The whales may not like it, but would a weekly purchase limit help to manage the bulk buys? Maybe 25 packs ($100) per week per account. Account needs to be more then 1 month old or something?

That doesn't work. There are people with vast networks of accounts who could easily circumvent this. And anyone can have as many accounts as one wants on the blockchain.

I recommend that we can change master password once by myself, including special symbols, etc., and of course, use the strongest authentication when changing it. Because this master password is too difficult to remember, and it is in the mailbox, once the mailbox is broken by hackers.all will over. So I think we have to destroy master passwords everywhere except in our head.

2FA ...

That doesn't hold at the blockchain level. Only for people logging in with a password maybe.

Thanks a lot for the Changes!

Good to see these security changes implemented.

Anything that keeps our assets safer is a positive.

Thanks for being proactive with protecting players.

good to know im currently enjoying airdrop

Good and important security changes.

Great job on the security updates, one more thing on security I keep seeing requested is the ability to lock your other assets not just cards. Some people have regions which are worth half a million dollars, and would feel much safer if you could have a time lock on these too.

Great updates, keep up the good work. 👍

Great.
More security lets us all sleep better.
We all love our monsters and feel better when they are safe.

Great job on the security stuff.

Do i have to buy vouchers after presale for buying packs?

might be that it goes in this direction...
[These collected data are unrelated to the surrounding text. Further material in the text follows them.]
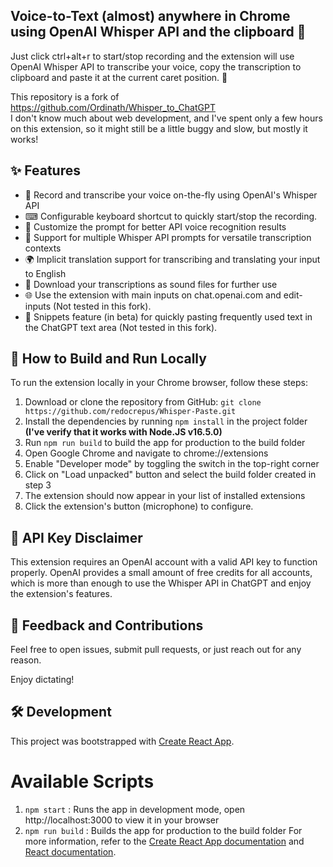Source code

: ## Voice-to-Text (almost) anywhere in Chrome using OpenAI Whisper API and the clipboard 🚀

Just click ctrl+alt+r to start/stop recording and the extension will use OpenAI Whisper API to transcribe your voice, copy the transcription to clipboard and paste it at the current caret position. 🎉

This repository is a fork of https://github.com/Ordinath/Whisper_to_ChatGPT  
I don't know much about web development, and I've spent only a few hours on this extension, so it might still be a little buggy and slow, but mostly it works!

## ✨ Features

- 🎤 Record and transcribe your voice on-the-fly using OpenAI's Whisper API
- ⌨ Configurable keyboard shortcut to quickly start/stop the recording.
- 🔧 Customize the prompt for better API voice recognition results
- 💬 Support for multiple Whisper API prompts for versatile transcription contexts
- 🌍 Implicit translation support for transcribing and translating your input to English
- 💾 Download your transcriptions as sound files for further use
- 🌐 Use the extension with main inputs on chat.openai.com and edit-inputs (Not tested in this fork).
- 📌 Snippets feature (in beta) for quickly pasting frequently used text in the ChatGPT text area (Not tested in this fork).

## 🔧 How to Build and Run Locally

To run the extension locally in your Chrome browser, follow these steps:

1. Download or clone the repository from GitHub: `git clone https://github.com/redocrepus/Whisper-Paste.git`
2. Install the dependencies by running `npm install` in the project folder **(I've verify that it works with Node.JS v16.5.0)**
3. Run `npm run build` to build the app for production to the build folder
4. Open Google Chrome and navigate to chrome://extensions
5. Enable "Developer mode" by toggling the switch in the top-right corner
6. Click on "Load unpacked" button and select the build folder created in step 3
7. The extension should now appear in your list of installed extensions
8. Click the extension's button (microphone) to configure.

## 🔑 API Key Disclaimer

This extension requires an OpenAI account with a valid API key to function properly. OpenAI provides a small amount of free credits for all accounts, which is more than enough to use the Whisper API in ChatGPT and enjoy the extension's features.

## 📣 Feedback and Contributions

Feel free to open issues, submit pull requests, or just reach out for any reason.

Enjoy dictating!

## 🛠️ Development
This project was bootstrapped with [Create React App](https://github.com/facebook/create-react-app).

# Available Scripts
1. `npm start` : Runs the app in development mode, open http://localhost:3000 to view it in your browser
2. `npm run build` : Builds the app for production to the build folder
For more information, refer to the [Create React App documentation](https://create-react-app.dev/docs/getting-started/) and [React documentation](https://facebook.github.io/create-react-app/docs/getting-started).
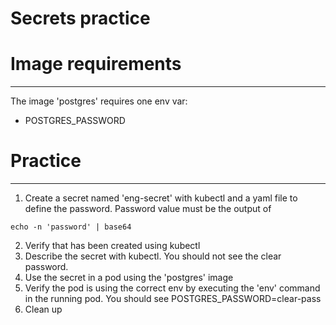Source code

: Secrets practice
==================

# Image requirements
------------------

The image 'postgres' requires one env var:
- POSTGRES_PASSWORD

# Practice
------------------

1) Create a secret named 'eng-secret' with kubectl and a yaml file to define the password. Password value must be the output of

``echo -n 'password' | base64 ``

2) Verify that has been created using kubectl
3) Describe the secret with kubectl. You should not see the clear password.
4) Use the secret in a pod using the 'postgres' image
5) Verify the pod is using the correct env by executing the 'env' command in the running pod. You should see POSTGRES_PASSWORD=clear-pass
6) Clean up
I hade to check your account for millionaire name haha !PIZZA

I don't anticipate this being required long-term because it would greatly inhibit new players from entering the game and buying packs. It was required for the pre-sale so that a bunch of people didn't come in and buy a bunch of packs to sell on the market while others can't afford to do that, given there are only 100k pre-sale packs and 15 million chaos (or was it 10 million? I forget!) legion packs during regular sales.
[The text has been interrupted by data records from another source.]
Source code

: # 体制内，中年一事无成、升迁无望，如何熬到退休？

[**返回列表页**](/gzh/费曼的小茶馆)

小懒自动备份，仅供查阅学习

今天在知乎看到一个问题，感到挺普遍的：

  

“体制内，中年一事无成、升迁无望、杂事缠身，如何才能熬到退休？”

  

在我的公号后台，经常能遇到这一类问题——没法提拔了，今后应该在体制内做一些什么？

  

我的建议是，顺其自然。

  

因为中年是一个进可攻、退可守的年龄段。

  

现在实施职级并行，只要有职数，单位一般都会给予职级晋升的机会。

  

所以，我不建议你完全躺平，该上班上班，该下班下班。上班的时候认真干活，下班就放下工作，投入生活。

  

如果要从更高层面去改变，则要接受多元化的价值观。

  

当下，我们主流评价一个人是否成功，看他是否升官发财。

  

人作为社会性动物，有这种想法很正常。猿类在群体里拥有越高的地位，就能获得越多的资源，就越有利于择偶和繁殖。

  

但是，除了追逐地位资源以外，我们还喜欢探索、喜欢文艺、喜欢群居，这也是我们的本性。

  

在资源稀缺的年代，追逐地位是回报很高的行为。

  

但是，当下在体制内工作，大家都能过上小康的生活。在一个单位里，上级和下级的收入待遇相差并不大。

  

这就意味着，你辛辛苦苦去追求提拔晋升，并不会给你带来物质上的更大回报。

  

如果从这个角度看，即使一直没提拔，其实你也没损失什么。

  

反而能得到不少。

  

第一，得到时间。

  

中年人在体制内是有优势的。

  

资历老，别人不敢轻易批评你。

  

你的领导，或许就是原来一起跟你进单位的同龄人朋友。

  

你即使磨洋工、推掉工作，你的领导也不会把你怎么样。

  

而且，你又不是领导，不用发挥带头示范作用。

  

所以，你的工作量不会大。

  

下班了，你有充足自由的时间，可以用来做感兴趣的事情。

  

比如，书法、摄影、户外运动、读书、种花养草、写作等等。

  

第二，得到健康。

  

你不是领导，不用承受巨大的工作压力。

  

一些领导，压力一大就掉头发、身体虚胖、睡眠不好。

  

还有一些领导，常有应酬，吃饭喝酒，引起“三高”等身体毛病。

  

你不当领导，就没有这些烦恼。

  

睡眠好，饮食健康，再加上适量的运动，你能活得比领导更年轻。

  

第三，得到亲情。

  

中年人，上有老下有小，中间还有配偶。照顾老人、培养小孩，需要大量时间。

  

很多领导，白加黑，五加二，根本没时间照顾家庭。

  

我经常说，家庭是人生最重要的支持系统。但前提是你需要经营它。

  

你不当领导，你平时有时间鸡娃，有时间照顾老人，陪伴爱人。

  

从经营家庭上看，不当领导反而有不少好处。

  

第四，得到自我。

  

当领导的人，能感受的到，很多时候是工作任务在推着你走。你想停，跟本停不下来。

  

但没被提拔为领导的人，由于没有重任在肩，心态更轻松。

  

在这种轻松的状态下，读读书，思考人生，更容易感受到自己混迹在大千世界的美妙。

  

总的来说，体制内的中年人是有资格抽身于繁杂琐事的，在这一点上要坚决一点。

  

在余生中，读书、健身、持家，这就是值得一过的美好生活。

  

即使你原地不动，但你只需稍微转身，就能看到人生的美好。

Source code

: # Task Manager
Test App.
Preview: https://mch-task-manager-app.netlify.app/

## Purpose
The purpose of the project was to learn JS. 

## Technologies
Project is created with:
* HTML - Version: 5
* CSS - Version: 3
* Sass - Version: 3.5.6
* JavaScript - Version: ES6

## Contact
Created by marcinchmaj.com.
I think vouchers will be probably used for something like the next promotion edition set since that is only purchasable with DEC in-game.

How to meter out the final 14 million? If not metered they MAY only last a a week or two. And if metered without cost how does a real person get them instead of just bots?
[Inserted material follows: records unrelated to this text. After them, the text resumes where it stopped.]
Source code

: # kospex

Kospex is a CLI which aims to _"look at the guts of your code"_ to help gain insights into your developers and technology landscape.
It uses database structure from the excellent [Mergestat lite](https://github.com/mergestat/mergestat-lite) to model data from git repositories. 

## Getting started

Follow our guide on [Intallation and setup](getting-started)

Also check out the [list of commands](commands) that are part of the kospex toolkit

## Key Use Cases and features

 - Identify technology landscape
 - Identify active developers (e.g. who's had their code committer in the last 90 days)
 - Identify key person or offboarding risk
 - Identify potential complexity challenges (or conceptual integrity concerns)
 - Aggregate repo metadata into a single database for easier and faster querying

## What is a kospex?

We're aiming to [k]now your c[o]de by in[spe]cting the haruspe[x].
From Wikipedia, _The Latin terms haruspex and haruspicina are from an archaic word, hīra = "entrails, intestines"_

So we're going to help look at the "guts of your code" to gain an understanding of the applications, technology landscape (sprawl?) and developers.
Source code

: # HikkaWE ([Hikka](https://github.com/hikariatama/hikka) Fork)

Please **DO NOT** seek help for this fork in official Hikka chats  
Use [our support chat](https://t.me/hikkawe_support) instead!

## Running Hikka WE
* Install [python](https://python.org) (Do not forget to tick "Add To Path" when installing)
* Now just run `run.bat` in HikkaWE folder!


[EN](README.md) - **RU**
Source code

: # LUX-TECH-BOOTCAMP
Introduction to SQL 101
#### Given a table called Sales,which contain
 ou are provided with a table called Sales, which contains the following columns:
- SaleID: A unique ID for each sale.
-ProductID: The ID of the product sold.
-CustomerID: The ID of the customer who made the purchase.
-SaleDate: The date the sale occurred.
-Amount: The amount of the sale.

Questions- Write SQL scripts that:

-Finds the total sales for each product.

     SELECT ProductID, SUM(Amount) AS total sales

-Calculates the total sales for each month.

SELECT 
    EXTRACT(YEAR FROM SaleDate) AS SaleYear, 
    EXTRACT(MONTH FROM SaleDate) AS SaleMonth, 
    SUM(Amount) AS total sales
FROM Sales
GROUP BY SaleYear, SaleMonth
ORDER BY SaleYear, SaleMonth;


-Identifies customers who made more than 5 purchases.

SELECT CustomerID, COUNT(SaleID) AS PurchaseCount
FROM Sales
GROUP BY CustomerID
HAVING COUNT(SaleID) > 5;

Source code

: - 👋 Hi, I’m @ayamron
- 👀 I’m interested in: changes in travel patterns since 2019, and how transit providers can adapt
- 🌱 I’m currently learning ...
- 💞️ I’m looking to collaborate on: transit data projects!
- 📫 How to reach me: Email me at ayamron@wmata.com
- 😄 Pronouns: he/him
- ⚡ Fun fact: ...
Vouchers will probably stick around in some fashion or another

Yeah, that's true I guess! I did see that they sold 700k spellbooks so... that's a lot of people lol. 20 packs per spellbook might not last too long! :D

No. But vouchers can be important for future promotions.

PIZZA! PIZZA! PIZZA!
PIZZA Holders sent $PIZZA tips in this post's comments:
dlmmqb tipped cmplxty (x1)
dlmmqb tipped steemmillionaire (x1)
@dlmmqb(3/10) tipped @tector (x1)
Learn more at https://hive.pizza.

looking forward to seeing how the reward curve plays out.

and awesome work on security updates.

bullish AF SPS

Thank you guys for putting more focus into account security.

Thanks for educating us regarding security that is necessary to tackle all hackers. Waiting for details about chaos legion and VOUCHERS🔥

So, I need to add my active key to keychain to do anything like staking or claiming rewards? Even though increased security can feel like a nuisance I still prefer that over being vulnerable to hacking.

Thank you so much for the change! Really can see how dev team is trying to make this game better!

Hoping joining tournament will so include coz hackers using the tournament to get theirs dec on applying fees.

Awesome change it would greatly help us specially those are unaware of how to properly protect their account.

These changes will be good for the security. Ty!